── Material to process

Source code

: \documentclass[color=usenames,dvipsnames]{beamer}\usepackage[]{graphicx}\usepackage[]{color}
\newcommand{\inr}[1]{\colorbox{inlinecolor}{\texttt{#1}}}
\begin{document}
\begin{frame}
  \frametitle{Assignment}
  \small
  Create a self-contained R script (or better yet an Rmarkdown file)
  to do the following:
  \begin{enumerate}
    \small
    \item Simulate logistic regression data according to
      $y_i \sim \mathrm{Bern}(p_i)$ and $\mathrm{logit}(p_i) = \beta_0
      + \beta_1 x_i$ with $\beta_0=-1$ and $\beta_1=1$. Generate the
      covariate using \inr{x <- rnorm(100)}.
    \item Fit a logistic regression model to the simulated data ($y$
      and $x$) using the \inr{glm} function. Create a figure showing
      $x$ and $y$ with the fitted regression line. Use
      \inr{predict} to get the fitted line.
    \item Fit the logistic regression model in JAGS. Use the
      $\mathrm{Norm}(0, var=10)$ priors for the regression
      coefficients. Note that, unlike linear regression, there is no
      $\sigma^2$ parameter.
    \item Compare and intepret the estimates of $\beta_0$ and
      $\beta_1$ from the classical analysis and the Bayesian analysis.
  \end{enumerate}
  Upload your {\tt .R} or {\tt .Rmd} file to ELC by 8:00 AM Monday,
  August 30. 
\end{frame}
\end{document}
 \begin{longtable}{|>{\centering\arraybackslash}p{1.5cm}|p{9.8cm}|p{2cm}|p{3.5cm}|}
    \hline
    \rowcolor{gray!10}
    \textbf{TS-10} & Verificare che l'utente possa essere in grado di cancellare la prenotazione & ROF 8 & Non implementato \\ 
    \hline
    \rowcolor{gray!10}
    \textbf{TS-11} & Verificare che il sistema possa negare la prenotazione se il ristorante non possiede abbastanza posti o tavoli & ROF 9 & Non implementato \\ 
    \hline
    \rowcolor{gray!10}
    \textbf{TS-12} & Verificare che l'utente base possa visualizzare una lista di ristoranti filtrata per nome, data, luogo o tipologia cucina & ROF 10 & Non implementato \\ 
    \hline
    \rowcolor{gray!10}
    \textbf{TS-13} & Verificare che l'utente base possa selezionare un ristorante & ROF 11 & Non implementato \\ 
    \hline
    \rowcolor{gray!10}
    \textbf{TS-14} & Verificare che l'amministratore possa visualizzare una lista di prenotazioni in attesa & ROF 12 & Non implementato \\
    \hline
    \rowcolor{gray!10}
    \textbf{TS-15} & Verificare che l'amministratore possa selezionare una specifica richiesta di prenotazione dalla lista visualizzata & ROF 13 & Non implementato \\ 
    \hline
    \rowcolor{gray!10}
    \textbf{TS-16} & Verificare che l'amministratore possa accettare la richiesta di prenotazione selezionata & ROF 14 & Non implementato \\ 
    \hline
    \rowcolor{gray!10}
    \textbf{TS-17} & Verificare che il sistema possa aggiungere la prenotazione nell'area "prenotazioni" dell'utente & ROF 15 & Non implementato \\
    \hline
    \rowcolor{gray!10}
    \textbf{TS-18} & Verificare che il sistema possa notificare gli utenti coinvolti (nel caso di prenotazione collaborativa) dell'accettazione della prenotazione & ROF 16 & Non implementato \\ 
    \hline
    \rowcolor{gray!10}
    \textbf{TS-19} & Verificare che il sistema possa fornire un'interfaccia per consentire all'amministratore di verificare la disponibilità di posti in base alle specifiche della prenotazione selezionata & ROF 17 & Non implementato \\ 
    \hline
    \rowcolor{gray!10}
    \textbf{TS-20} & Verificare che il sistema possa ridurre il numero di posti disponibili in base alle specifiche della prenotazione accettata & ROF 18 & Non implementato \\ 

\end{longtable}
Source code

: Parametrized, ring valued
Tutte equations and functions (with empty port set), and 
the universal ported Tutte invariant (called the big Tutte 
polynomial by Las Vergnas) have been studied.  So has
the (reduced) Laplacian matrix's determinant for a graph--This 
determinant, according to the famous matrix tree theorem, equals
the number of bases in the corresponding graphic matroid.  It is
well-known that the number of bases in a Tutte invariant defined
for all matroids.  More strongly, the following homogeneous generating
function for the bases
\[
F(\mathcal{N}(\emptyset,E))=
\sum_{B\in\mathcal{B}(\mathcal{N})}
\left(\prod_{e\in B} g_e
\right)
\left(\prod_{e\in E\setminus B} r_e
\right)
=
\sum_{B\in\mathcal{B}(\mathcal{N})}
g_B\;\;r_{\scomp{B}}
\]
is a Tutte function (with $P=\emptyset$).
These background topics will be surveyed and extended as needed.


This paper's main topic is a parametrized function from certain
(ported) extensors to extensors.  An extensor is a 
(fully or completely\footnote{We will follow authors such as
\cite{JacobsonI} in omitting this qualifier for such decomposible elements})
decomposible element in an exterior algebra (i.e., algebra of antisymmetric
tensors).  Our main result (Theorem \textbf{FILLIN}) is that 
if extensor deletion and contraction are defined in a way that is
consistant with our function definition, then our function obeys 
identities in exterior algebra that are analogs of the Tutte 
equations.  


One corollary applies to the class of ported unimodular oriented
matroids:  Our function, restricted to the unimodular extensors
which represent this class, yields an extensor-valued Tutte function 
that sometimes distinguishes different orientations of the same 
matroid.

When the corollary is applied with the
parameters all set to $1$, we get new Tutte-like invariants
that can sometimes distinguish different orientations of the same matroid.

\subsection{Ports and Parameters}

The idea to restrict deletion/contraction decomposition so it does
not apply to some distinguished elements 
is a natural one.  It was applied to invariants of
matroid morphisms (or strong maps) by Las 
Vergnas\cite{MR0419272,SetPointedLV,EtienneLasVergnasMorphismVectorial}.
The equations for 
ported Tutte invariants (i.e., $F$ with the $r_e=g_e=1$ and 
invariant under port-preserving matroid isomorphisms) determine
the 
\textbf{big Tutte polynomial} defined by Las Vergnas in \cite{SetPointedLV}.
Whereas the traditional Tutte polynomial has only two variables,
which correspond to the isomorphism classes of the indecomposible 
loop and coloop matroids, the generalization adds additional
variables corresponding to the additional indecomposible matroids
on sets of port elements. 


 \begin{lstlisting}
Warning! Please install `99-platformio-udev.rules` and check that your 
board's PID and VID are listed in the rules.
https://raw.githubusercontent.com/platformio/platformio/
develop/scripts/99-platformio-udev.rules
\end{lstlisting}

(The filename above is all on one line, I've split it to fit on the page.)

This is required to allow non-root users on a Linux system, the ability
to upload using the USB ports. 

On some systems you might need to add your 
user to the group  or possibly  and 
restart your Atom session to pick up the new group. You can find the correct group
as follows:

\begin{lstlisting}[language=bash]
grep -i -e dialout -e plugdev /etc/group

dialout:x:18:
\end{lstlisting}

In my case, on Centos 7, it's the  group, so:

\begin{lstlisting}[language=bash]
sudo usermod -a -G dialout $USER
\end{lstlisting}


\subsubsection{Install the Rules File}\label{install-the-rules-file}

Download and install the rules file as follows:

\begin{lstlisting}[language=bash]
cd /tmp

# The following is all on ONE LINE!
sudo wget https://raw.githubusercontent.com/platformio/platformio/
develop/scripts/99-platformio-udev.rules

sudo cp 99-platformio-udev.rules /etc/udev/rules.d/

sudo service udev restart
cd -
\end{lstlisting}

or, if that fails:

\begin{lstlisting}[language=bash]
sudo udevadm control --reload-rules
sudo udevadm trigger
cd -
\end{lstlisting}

────

Your assignment -> Write the data above out again in full, with every word as given.

The answer ->
Source code

: \documentclass[color=usenames,dvipsnames]{beamer}\usepackage[]{graphicx}\usepackage[]{color}
\newcommand{\inr}[1]{\colorbox{inlinecolor}{\texttt{#1}}}
\begin{document}
\begin{frame}
  \frametitle{Assignment}
  \small
  Create a self-contained R script (or better yet an Rmarkdown file)
  to do the following:
  \begin{enumerate}
    \small
    \item Simulate logistic regression data according to
      $y_i \sim \mathrm{Bern}(p_i)$ and $\mathrm{logit}(p_i) = \beta_0
      + \beta_1 x_i$ with $\beta_0=-1$ and $\beta_1=1$. Generate the
      covariate using \inr{x <- rnorm(100)}.
    \item Fit a logistic regression model to the simulated data ($y$
      and $x$) using the \inr{glm} function. Create a figure showing
      $x$ and $y$ with the fitted regression line. Use
      \inr{predict} to get the fitted line.
    \item Fit the logistic regression model in JAGS. Use the
      $\mathrm{Norm}(0, var=10)$ priors for the regression
      coefficients. Note that, unlike linear regression, there is no
      $\sigma^2$ parameter.
    \item Compare and intepret the estimates of $\beta_0$ and
      $\beta_1$ from the classical analysis and the Bayesian analysis.
  \end{enumerate}
  Upload your {\tt .R} or {\tt .Rmd} file to ELC by 8:00 AM Monday,
  August 30. 
\end{frame}
\end{document}
 \begin{longtable}{|>{\centering\arraybackslash}p{1.5cm}|p{9.8cm}|p{2cm}|p{3.5cm}|}
    \hline
    \rowcolor{gray!10}
    \textbf{TS-10} & Verificare che l'utente possa essere in grado di cancellare la prenotazione & ROF 8 & Non implementato \\ 
    \hline
    \rowcolor{gray!10}
    \textbf{TS-11} & Verificare che il sistema possa negare la prenotazione se il ristorante non possiede abbastanza posti o tavoli & ROF 9 & Non implementato \\ 
    \hline
    \rowcolor{gray!10}
    \textbf{TS-12} & Verificare che l'utente base possa visualizzare una lista di ristoranti filtrata per nome, data, luogo o tipologia cucina & ROF 10 & Non implementato \\ 
    \hline
    \rowcolor{gray!10}
    \textbf{TS-13} & Verificare che l'utente base possa selezionare un ristorante & ROF 11 & Non implementato \\ 
    \hline
    \rowcolor{gray!10}
    \textbf{TS-14} & Verificare che l'amministratore possa visualizzare una lista di prenotazioni in attesa & ROF 12 & Non implementato \\
    \hline
    \rowcolor{gray!10}
    \textbf{TS-15} & Verificare che l'amministratore possa selezionare una specifica richiesta di prenotazione dalla lista visualizzata & ROF 13 & Non implementato \\ 
    \hline
    \rowcolor{gray!10}
    \textbf{TS-16} & Verificare che l'amministratore possa accettare la richiesta di prenotazione selezionata & ROF 14 & Non implementato \\ 
    \hline
    \rowcolor{gray!10}
    \textbf{TS-17} & Verificare che il sistema possa aggiungere la prenotazione nell'area "prenotazioni" dell'utente & ROF 15 & Non implementato \\
    \hline
    \rowcolor{gray!10}
    \textbf{TS-18} & Verificare che il sistema possa notificare gli utenti coinvolti (nel caso di prenotazione collaborativa) dell'accettazione della prenotazione & ROF 16 & Non implementato \\ 
    \hline
    \rowcolor{gray!10}
    \textbf{TS-19} & Verificare che il sistema possa fornire un'interfaccia per consentire all'amministratore di verificare la disponibilità di posti in base alle specifiche della prenotazione selezionata & ROF 17 & Non implementato \\ 
    \hline
    \rowcolor{gray!10}
    \textbf{TS-20} & Verificare che il sistema possa ridurre il numero di posti disponibili in base alle specifiche della prenotazione accettata & ROF 18 & Non implementato \\ 

\end{longtable}
Source code

: Parametrized, ring valued
Tutte equations and functions (with empty port set), and 
the universal ported Tutte invariant (called the big Tutte 
polynomial by Las Vergnas) have been studied.  So has
the (reduced) Laplacian matrix's determinant for a graph--This 
determinant, according to the famous matrix tree theorem, equals
the number of bases in the corresponding graphic matroid.  It is
well-known that the number of bases in a Tutte invariant defined
for all matroids.  More strongly, the following homogeneous generating
function for the bases
\[
F(\mathcal{N}(\emptyset,E))=
\sum_{B\in\mathcal{B}(\mathcal{N})}
\left(\prod_{e\in B} g_e
\right)
\left(\prod_{e\in E\setminus B} r_e
\right)
=
\sum_{B\in\mathcal{B}(\mathcal{N})}
g_B\;\;r_{\scomp{B}}
\]
is a Tutte function (with $P=\emptyset$).
These background topics will be surveyed and extended as needed.


This paper's main topic is a parametrized function from certain
(ported) extensors to extensors.  An extensor is a 
(fully or completely\footnote{We will follow authors such as
\cite{JacobsonI} in omitting this qualifier for such decomposible elements})
decomposible element in an exterior algebra (i.e., algebra of antisymmetric
tensors).  Our main result (Theorem \textbf{FILLIN}) is that 
if extensor deletion and contraction are defined in a way that is
consistant with our function definition, then our function obeys 
identities in exterior algebra that are analogs of the Tutte 
equations.  


One corollary applies to the class of ported unimodular oriented
matroids:  Our function, restricted to the unimodular extensors
which represent this class, yields an extensor-valued Tutte function 
that sometimes distinguishes different orientations of the same 
matroid.

When the corollary is applied with the
parameters all set to $1$, we get new Tutte-like invariants
that can sometimes distinguish different orientations of the same matroid.

\subsection{Ports and Parameters}

The idea to restrict deletion/contraction decomposition so it does
not apply to some distinguished elements 
is a natural one.  It was applied to invariants of
matroid morphisms (or strong maps) by Las 
Vergnas\cite{MR0419272,SetPointedLV,EtienneLasVergnasMorphismVectorial}.
The equations for 
ported Tutte invariants (i.e., $F$ with the $r_e=g_e=1$ and 
invariant under port-preserving matroid isomorphisms) determine
the 
\textbf{big Tutte polynomial} defined by Las Vergnas in \cite{SetPointedLV}.
Whereas the traditional Tutte polynomial has only two variables,
which correspond to the isomorphism classes of the indecomposible 
loop and coloop matroids, the generalization adds additional
variables corresponding to the additional indecomposible matroids
on sets of port elements. 


 \begin{lstlisting}
Warning! Please install `99-platformio-udev.rules` and check that your 
board's PID and VID are listed in the rules.
https://raw.githubusercontent.com/platformio/platformio/
develop/scripts/99-platformio-udev.rules
\end{lstlisting}

(The filename above is all on one line, I've split it to fit on the page.)

This is required to allow non-root users on a Linux system, the ability
to upload using the USB ports. 

On some systems you might need to add your 
user to the group  or possibly  and 
restart your Atom session to pick up the new group. You can find the correct group
as follows:

\begin{lstlisting}[language=bash]
grep -i -e dialout -e plugdev /etc/group

dialout:x:18:
\end{lstlisting}

In my case, on Centos 7, it's the  group, so:

\begin{lstlisting}[language=bash]
sudo usermod -a -G dialout $USER
\end{lstlisting}


\subsubsection{Install the Rules File}\label{install-the-rules-file}

Download and install the rules file as follows:

\begin{lstlisting}[language=bash]
cd /tmp

# The following is all on ONE LINE!
sudo wget https://raw.githubusercontent.com/platformio/platformio/
develop/scripts/99-platformio-udev.rules

sudo cp 99-platformio-udev.rules /etc/udev/rules.d/

sudo service udev restart
cd -
\end{lstlisting}

or, if that fails:

\begin{lstlisting}[language=bash]
sudo udevadm control --reload-rules
sudo udevadm trigger
cd -
\end{lstlisting}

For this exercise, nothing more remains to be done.